Exercise -> Among the entries below, find each line with "staf" and show it.

Start of Exercise inputs

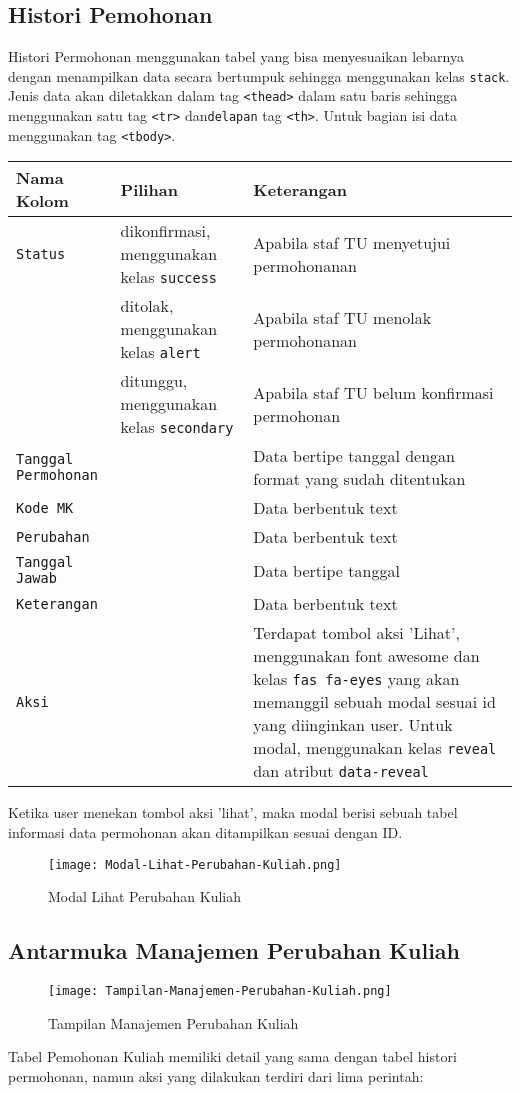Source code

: \subsection{Histori Pemohonan}
Histori Permohonan menggunakan tabel yang bisa menyesuaikan lebarnya dengan menampilkan data secara bertumpuk sehingga menggunakan kelas \texttt{stack}. Jenis data akan diletakkan dalam tag \texttt{<thead>} dalam satu baris sehingga menggunakan satu tag \texttt{<tr>} dan\texttt{delapan} tag \texttt{<th>}. Untuk bagian isi data menggunakan tag \texttt{<tbody>}.
\begin{tabular}{ |p{4cm}|p{2cm}|p{10cm}|  }
	\hline
	Nama Kolom & Pilihan & Keterangan\\
	\hline
	\texttt{Status} & dikonfirmasi, menggunakan kelas \verb|success| & Apabila staf TU menyetujui permohonanan\\
	\hline
	&  ditolak, menggunakan kelas \verb|alert|  & Apabila staf TU menolak permohonanan\\
	\hline
	& ditunggu, menggunakan kelas \verb|secondary| &  Apabila staf TU belum konfirmasi permohonan \\
	\hline
	\texttt{Tanggal Permohonan}    & & Data bertipe tanggal dengan format yang sudah ditentukan\\
	\hline
	\texttt{Kode MK} &  & Data berbentuk text \\
	\hline
	\texttt{Perubahan} &  & Data berbentuk text \\
	\hline
	\texttt{Tanggal Jawab} &  & Data bertipe tanggal \\
	\hline
	\texttt{Keterangan} &  & Data berbentuk text \\
	\hline
	\texttt{Aksi} &  & Terdapat tombol aksi 'Lihat', menggunakan font awesome dan kelas \verb|fas fa-eyes| yang akan memanggil sebuah modal sesuai id yang diinginkan user. Untuk modal, menggunakan kelas \texttt{reveal} dan atribut \texttt{data-reveal}\\
	\hline
\end{tabular}
Ketika user menekan tombol aksi 'lihat', maka modal berisi sebuah tabel informasi data permohonan akan ditampilkan sesuai dengan ID.
\begin{figure} [H]
	\centering  
	\texttt{[image: Modal-Lihat-Perubahan-Kuliah.png]}  
	\caption{Modal Lihat Perubahan Kuliah} 
\end{figure}

\subsection{Antarmuka Manajemen Perubahan Kuliah}
\begin{figure} [H]
	\centering  
	\texttt{[image: Tampilan-Manajemen-Perubahan-Kuliah.png]}  
	\caption{Tampilan Manajemen Perubahan Kuliah} 
\end{figure}
Tabel Pemohonan Kuliah memiliki detail yang sama dengan tabel histori permohonan, namun aksi yang dilakukan terdiri dari lima perintah:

End of Exercise inputs

Final answer ->
	\texttt{Status} & dikonfirmasi, menggunakan kelas \verb|success| & Apabila staf TU menyetujui permohonanan\\
	&  ditolak, menggunakan kelas \verb|alert|  & Apabila staf TU menolak permohonanan\\
	& ditunggu, menggunakan kelas \verb|secondary| &  Apabila staf TU belum konfirmasi permohonan \\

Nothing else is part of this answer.